Luxembourgish cuisine reflects Luxembourg's position between the Latin and Germanic countries, influenced by the cuisines of neighbouring France, Belgium and Germany. Recently, it has been influenced by the country's few Italian and Portuguese immigrants. As in Germany, most traditional everyday Luxembourg dishes are of peasant origin, in contrast to the more sophisticated peasant French fare.
Luxembourg has many delicacies. In addition to French pâtisseries, cake and fruit pies, local pastries include the Bretzel, a Lent speciality; Quetscheflued, a zwetschge tart; verwurelt Gedanken or Verwurelter, small sugar-coated doughnuts; and Äppelklatzen, apples en croûte. Luxembourg's cheese speciality is Kachkéis or Cancoillotte, a soft cheese spread.
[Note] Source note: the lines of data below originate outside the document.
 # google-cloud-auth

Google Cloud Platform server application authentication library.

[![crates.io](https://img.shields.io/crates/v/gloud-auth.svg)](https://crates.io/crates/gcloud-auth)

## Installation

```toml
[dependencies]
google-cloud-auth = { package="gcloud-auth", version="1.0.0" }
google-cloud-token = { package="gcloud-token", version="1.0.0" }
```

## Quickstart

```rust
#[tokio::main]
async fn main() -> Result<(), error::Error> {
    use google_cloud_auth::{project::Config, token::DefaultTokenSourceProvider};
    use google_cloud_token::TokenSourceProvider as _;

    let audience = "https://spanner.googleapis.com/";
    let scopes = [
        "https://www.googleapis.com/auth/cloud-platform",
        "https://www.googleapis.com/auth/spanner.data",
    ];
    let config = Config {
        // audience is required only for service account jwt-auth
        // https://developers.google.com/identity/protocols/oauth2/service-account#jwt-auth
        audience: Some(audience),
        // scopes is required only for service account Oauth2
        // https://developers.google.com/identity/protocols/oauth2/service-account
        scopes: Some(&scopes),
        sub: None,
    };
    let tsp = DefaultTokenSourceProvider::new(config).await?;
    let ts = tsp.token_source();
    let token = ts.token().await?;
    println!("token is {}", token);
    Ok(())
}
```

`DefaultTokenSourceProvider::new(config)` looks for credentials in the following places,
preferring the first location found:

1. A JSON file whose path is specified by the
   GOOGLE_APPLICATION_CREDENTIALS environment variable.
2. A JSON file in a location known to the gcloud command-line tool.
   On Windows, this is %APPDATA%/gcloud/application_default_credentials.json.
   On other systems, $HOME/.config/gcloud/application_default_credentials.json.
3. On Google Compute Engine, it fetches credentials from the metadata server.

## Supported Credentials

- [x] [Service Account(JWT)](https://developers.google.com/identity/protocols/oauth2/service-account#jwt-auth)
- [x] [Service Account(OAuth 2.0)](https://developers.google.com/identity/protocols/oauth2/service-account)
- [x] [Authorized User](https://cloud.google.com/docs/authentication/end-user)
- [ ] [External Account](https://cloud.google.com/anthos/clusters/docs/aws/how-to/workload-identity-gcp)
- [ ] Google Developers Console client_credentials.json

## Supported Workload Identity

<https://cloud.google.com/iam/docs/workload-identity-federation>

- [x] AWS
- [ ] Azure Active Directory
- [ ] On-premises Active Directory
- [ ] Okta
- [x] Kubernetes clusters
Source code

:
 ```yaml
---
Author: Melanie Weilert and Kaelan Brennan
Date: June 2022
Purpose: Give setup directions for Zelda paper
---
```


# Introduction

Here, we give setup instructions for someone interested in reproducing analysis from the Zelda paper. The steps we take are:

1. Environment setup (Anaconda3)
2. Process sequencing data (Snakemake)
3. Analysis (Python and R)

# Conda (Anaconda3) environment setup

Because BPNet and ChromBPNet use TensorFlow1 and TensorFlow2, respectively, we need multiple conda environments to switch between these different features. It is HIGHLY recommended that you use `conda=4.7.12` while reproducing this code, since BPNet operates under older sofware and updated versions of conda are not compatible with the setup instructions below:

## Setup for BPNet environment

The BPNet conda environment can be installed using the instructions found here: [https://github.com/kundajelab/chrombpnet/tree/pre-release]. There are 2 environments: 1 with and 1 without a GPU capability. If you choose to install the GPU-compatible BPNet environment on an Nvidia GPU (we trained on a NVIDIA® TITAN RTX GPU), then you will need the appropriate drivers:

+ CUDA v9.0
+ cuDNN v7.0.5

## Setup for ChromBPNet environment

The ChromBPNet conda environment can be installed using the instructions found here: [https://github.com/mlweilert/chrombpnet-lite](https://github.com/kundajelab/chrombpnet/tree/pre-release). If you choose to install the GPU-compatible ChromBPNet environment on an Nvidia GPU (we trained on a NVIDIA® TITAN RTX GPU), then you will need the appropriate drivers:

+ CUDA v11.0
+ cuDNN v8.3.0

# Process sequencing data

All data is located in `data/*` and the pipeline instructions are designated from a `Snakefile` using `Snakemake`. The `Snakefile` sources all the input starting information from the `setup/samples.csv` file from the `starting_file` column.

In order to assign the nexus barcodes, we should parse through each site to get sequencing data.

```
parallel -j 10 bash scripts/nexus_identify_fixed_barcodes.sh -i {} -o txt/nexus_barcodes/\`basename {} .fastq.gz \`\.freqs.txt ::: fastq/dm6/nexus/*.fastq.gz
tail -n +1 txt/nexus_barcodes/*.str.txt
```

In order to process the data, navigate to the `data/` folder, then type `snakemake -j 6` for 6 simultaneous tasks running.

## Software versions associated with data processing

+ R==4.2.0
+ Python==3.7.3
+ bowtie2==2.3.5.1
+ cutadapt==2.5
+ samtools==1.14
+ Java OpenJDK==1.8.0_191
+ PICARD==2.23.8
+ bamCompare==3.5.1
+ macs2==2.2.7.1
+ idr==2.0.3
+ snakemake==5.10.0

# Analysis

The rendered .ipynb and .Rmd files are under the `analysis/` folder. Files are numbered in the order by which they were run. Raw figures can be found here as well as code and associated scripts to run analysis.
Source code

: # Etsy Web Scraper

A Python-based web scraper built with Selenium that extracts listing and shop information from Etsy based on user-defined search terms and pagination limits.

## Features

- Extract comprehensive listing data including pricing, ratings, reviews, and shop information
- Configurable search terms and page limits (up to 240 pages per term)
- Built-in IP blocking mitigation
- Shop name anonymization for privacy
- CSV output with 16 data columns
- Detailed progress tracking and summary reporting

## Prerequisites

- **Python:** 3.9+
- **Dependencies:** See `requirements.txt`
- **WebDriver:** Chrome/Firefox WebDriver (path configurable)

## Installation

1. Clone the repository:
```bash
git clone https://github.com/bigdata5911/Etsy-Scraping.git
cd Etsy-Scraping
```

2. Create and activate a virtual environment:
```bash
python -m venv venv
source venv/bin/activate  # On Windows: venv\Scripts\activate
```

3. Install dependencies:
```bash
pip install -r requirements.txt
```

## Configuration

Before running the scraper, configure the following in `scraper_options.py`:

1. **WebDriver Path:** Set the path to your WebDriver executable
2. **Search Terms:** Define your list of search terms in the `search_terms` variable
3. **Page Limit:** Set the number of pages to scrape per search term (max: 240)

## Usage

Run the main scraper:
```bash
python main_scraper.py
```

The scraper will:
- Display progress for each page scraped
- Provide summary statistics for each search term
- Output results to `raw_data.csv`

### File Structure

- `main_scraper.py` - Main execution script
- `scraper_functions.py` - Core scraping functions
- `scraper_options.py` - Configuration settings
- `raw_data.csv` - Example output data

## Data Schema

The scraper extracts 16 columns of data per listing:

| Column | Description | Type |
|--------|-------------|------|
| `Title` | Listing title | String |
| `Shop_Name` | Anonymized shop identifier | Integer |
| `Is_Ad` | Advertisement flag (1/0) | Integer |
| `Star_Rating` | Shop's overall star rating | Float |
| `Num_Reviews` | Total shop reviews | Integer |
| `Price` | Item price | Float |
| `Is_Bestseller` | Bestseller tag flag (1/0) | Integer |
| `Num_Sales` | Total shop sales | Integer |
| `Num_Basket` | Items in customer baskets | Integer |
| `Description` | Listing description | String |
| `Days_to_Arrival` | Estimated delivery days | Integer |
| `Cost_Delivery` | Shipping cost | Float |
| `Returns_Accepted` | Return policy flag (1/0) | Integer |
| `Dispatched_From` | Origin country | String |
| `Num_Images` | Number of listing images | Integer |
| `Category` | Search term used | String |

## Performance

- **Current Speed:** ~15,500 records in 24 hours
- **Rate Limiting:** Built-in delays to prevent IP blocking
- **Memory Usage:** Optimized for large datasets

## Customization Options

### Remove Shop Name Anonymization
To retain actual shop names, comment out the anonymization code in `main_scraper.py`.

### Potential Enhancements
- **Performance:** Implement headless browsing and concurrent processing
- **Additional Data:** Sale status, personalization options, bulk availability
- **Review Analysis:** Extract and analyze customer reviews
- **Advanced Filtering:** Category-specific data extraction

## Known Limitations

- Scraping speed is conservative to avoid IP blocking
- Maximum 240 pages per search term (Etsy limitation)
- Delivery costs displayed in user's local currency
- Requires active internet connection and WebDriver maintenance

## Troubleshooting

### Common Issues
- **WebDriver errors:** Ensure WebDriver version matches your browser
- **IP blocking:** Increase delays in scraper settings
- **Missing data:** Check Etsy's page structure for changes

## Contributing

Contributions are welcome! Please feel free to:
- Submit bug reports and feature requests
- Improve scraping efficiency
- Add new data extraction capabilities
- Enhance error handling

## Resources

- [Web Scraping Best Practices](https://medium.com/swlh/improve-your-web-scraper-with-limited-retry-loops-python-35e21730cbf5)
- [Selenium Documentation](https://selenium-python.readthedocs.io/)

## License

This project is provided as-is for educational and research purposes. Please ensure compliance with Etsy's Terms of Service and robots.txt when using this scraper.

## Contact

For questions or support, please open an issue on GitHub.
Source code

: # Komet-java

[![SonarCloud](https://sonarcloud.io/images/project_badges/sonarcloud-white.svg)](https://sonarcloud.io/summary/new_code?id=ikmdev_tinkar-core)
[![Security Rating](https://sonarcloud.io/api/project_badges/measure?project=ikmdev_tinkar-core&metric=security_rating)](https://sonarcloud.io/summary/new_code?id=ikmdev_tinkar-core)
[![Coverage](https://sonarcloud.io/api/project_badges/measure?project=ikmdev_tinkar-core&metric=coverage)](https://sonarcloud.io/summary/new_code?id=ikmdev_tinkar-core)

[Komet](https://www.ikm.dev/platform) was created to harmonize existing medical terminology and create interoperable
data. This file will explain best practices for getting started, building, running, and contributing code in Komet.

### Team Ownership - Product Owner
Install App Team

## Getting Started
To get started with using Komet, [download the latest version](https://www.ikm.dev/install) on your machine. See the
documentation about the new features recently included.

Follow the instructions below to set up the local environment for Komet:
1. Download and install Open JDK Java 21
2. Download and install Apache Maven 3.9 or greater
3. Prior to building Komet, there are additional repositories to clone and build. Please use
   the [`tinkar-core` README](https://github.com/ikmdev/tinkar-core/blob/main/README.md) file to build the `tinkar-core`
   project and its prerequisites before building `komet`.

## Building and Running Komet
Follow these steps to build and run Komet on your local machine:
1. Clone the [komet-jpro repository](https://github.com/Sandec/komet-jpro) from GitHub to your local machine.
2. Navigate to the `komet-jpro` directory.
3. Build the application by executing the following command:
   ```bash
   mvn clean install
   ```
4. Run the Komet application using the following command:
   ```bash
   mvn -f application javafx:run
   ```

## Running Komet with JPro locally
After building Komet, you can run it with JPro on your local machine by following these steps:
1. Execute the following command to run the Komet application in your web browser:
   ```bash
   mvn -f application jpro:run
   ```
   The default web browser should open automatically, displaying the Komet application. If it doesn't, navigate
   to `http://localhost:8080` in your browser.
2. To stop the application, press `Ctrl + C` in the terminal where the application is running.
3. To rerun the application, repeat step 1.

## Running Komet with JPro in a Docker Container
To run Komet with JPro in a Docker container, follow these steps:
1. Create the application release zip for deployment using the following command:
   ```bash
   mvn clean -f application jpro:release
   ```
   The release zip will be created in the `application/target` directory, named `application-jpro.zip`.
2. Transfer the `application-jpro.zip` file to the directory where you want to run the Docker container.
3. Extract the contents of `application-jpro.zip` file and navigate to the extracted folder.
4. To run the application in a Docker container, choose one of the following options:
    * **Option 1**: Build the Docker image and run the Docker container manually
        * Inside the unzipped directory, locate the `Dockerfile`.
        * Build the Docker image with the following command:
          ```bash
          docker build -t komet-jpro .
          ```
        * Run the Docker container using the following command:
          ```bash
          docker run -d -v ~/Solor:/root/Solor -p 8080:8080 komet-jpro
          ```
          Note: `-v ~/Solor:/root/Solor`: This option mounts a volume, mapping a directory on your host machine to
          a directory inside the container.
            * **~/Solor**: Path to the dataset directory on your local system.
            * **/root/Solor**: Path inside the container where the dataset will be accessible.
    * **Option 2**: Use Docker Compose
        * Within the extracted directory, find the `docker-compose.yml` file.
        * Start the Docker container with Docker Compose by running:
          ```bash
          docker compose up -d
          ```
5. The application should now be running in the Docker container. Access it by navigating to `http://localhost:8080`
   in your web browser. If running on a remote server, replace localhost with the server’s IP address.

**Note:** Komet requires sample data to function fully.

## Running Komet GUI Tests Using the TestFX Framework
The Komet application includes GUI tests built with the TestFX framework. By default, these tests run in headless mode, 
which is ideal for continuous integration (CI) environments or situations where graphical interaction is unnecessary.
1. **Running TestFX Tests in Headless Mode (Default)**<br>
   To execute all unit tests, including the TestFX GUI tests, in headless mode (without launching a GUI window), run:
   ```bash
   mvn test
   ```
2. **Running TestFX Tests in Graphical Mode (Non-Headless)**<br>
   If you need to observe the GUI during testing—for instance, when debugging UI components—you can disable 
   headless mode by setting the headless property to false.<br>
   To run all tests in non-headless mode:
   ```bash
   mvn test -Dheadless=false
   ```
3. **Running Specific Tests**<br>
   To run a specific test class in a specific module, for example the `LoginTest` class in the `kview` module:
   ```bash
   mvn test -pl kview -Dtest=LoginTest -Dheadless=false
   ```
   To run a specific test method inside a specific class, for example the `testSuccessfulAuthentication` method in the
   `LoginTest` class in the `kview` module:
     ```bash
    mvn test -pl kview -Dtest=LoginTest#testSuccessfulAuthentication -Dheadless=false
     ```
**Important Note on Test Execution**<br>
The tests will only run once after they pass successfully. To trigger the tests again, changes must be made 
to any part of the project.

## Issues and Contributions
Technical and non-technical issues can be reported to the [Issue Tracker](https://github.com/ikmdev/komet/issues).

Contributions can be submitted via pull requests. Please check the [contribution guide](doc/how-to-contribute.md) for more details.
Fish from the local rivers such as trout, pike, and crayfish are the basis for dishes such as F'rell am Rèisleck (trout in Riesling sauce), Hiecht mat Kraiderzooss (pike in green sauce) and Kriibsen (crayfish), usually prepared in a Riesling sauce. Another favourite is Fritür or Friture de la Moselle, small fried fish from the River Moselle, accompanied by a local Moselle white wine.
Meat dishes include cold Éisleker Ham, literally Oesling ham, from the mountainous north of the country, first marinated for a couple of weeks and then smoked for several days. It is usually served thinly sliced with chipped potatoes and salad. Perhaps the most traditional of all Luxembourg meat dishes is Judd mat Gaardebounen, smoked collar of pork with broad beans. The pork is soaked overnight, then boiled with vegetables and spices. Served in copious slices together with the beans and boiled potatoes, it is considered to be the national dish of Luxembourg.Hong am Rèisleck, similar to the French Coq au Riesling, consists of browned chicken pieces simmered in white wine with vegetables, spices and mushrooms.Huesenziwwi or Civet de lièvre is a jugged hare dish served during the hunting season.